Antal Spector-Zabusky
Antal Spector-Zabusky

Reputation: 36622

How to generate a Haddock inline code span that takes up a whole line

In Haddock, the "inline code"¹ markup, @...@, is the same as the "code block" markup,

@
...
@

How can I write a single-line Haddock comment that consists only of an inline code span, without it being misinterpreted as a block? A comment like

-- |@/code/ span@

renders as the block

code span

instead of the desired inline

code span

The context, in case more examples help, is that I'm writing a data type that represents a BNF grammar, and so I have a number of types that look like the following:

-- |@/term/ ::=@
data Term = Var Name       -- ^@/name/@
          | Plus Term Term -- ^@/term/ + /term/@
          | Print Term     -- ^@print /term/@

This example corresponds to the grammar

term ::= name
      |  term + term
      |  print term

and so the grammar is embedded in the Haddock comments. But since Haddock parses those @...@ comments as blocks, the output is unnecessarily tall, and is inconsistent when some lines have extra comment text (e.g., -- ^@double /term/@ – syntax sugar).

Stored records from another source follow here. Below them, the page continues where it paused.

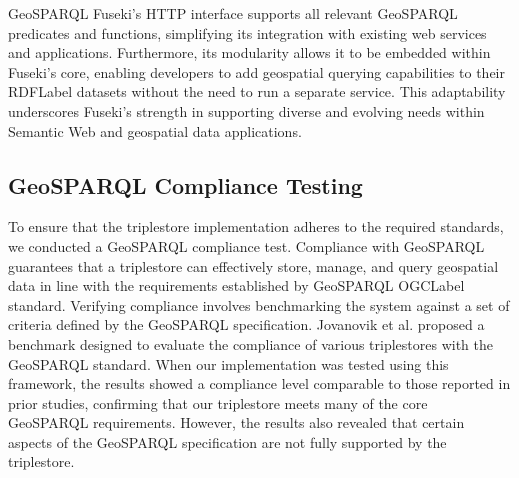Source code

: GeoSPARQL Fuseki’s HTTP interface supports all relevant GeoSPARQL predicates and functions, simplifying its integration with existing web services and applications. Furthermore, its modularity allows it to be embedded within Fuseki’s core, enabling developers to add geospatial querying capabilities to their \acrshort{RDFLabel} datasets without the need to run a separate service. This adaptability underscores Fuseki's strength in supporting diverse and evolving needs within Semantic Web and geospatial data applications.

\subsection{GeoSPARQL Compliance Testing}\label{VI-subsec:compliance-geosparql}

To ensure that the triplestore implementation adheres to the required standards, we conducted a GeoSPARQL compliance test. Compliance with GeoSPARQL guarantees that a triplestore can effectively store, manage, and query geospatial data in line with the requirements established by GeoSPARQL \acrshort{OGCLabel} standard\cite{GeoSPARQLGeographicQuerya}. Verifying compliance involves benchmarking the system against a set of criteria defined by the GeoSPARQL specification. Jovanovik et al. \cite{jovanovikGeoSPARQLComplianceBenchmark2021a} proposed a benchmark designed to evaluate the compliance of various triplestores with the GeoSPARQL standard. When our implementation was tested using this framework, the results showed a compliance level comparable to those reported in prior studies, confirming that our triplestore meets many of the core GeoSPARQL requirements. However, the results also revealed that certain aspects of the GeoSPARQL specification are not fully supported by the triplestore.

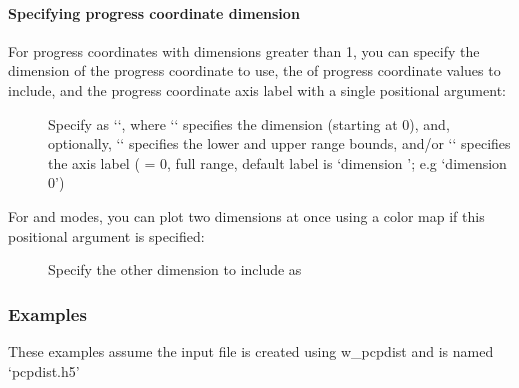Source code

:\documentclass[letterpaper,10pt,english]{sphinxmanual}
\begin{document}
\paragraph{Specifying progress coordinate dimension}
\label{\detokenize{users_guide/command_line_tools/plothist:specifying-progress-coordinate-dimension}}
For progress coordinates with dimensions greater than 1, you can specify
the dimension of the progress coordinate to use, the of progress
coordinate values to include, and the progress coordinate axis label
with a single positional argument:
\begin{description}
\item[{}] \leavevmode
Specify  as ‘‘, where
‘‘ specifies the dimension (starting at 0), and,
optionally, ‘‘ specifies the lower and upper range
bounds, and/or ‘‘ specifies the axis label (
 = 0, full range, default label is ‘dimension ’; e.g
‘dimension 0’)

\end{description}

For  and  modes, you can plot two dimensions
at once using a color map if this positional argument is specified:
\begin{description}
\item[{}] \leavevmode
Specify the other dimension to include as 

\end{description}


\subsubsection{Examples}
\label{\detokenize{users_guide/command_line_tools/plothist:examples}}
These examples assume the input file is created using w\_pcpdist and is
named ‘pcpdist.h5’
\end{document}
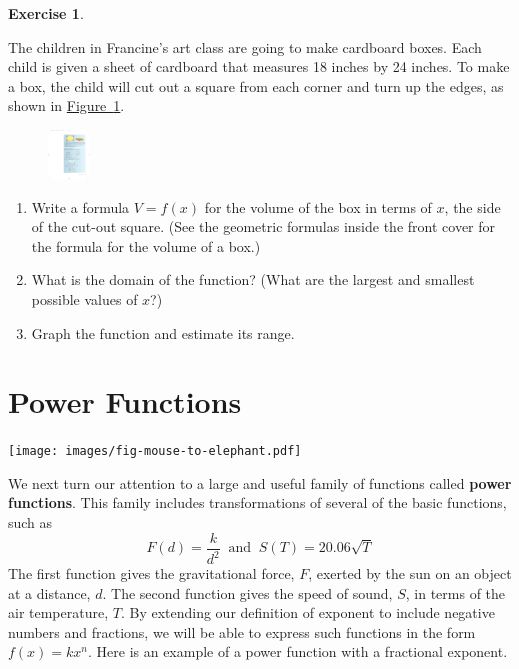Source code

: \documentclass[10pt,]{book}
\newcommand{\terminology}[1]{\textbf{#1}}
\theoremstyle{plain}
\theoremstyle{definition}
\theoremstyle{definition}
\theoremstyle{definition}
\theoremstyle{definition}
\theoremstyle{definition}
\newtheorem{exercise}[theorem]{Exercise}
\numberwithin{equation}{section}
\begin{document}
\begin{exercise}\label{exercise-boxes}

    The children in Francine’s art class are going to make cardboard boxes. Each child is given a sheet of cardboard that measures 18 inches by 24 inches. To make a box, the child will cut out a square from each corner and turn up the edges, as shown in \hyperref[fig-boxes]{Figure~\ref{fig-boxes}}.
    \leavevmode%
\begin{figure}
\centering
\includegraphics[width=0.100\textwidth,]{images/fig-boxes.pdf}\caption{\label{fig-boxes}}
\end{figure}
\leavevmode%
\begin{enumerate}[label=*\alph**]
\item\hypertarget{li-387}{}Write a formula \(V = f (x)\) for the volume of the box in terms of \(x\), the side of the cut-out square. (See the geometric formulas inside the front cover for the formula for the volume of a box.)\item\hypertarget{li-388}{}What is the domain of the function? (What are the largest and smallest possible values of \(x\)?)\item\hypertarget{li-389}{}Graph the function and estimate its range.\end{enumerate}
\end{exercise}
\typeout{************************************************}
\typeout{************************************************}
\chapter[Power Functions]{Power Functions}\label{chap3}
\typeout{************************************************}
\typeout{************************************************}
\texttt{[image: images/fig-mouse-to-elephant.pdf]}%
\par

    We next turn our attention to a large and useful family of functions called \terminology{power functions}. This family includes transformations of several of the basic functions, such as
    \begin{equation*}
        F(d) = \frac{k}{d^2} ~\text{ and } ~ S(T ) = 20.06\sqrt{T}
    \end{equation*}
    The first function gives the gravitational force, \(F\), exerted by the sun on an object at a distance, \(d\). The second function gives the speed of sound, \(S\), in terms of the air temperature, \(T\). By extending our definition of exponent to include negative numbers and fractions, we will be able to express such functions in the form \(f (x) = kx^n\). Here is an example of a power function with a fractional exponent.
%
\par
\end{document}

¹ A.k.a. "monospaced" or "typewriter".

Upvotes: 3

Views: 571

Answers (1)

sclv
sclv

Reputation: 38891

Here is a suggested dirty hack. Your problem is that your lines only have code, and not text, correct? Well, just add, after the code, a bit of meaningless text. You can use the &#xH; format to insert hexcodes of unicode characters, for example zero-width or nonbreaking spaces. I would imagine that this would let you convince haddock that you are in an inline rather than block context.